| Goal of the exercise |
Using the data below, return the stretch from the line that contains "run -it --rm" through the line that contains "1. Using a shell", both included, exactly as it stands and nothing beyond it.

[Stored data]
* * *

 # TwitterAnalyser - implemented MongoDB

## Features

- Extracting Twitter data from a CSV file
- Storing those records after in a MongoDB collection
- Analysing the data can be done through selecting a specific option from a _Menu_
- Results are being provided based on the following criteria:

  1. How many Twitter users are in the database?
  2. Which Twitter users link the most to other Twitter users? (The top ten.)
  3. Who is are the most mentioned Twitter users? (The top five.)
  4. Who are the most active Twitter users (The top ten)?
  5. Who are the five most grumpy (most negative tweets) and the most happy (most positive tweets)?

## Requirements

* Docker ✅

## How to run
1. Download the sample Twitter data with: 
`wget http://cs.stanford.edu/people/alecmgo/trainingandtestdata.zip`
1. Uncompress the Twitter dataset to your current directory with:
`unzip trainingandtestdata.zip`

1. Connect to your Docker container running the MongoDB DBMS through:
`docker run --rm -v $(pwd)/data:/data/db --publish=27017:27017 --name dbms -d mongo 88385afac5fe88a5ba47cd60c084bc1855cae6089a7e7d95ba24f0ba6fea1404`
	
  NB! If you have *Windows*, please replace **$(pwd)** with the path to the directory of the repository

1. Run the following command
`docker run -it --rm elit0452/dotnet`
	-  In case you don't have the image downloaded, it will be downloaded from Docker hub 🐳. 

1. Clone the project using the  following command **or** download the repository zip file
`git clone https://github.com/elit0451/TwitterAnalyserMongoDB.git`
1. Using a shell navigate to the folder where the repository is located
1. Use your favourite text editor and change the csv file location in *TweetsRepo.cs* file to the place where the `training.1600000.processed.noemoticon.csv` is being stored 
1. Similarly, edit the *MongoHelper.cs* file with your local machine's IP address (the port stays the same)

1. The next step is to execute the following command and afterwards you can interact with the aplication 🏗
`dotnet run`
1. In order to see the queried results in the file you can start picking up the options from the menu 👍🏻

* * *

| Result of the task |
`docker run -it --rm elit0452/dotnet`
	-  In case you don't have the image downloaded, it will be downloaded from Docker hub 🐳. 

1. Clone the project using the  following command **or** download the repository zip file
`git clone https://github.com/elit0451/TwitterAnalyserMongoDB.git`
1. Using a shell navigate to the folder where the repository is located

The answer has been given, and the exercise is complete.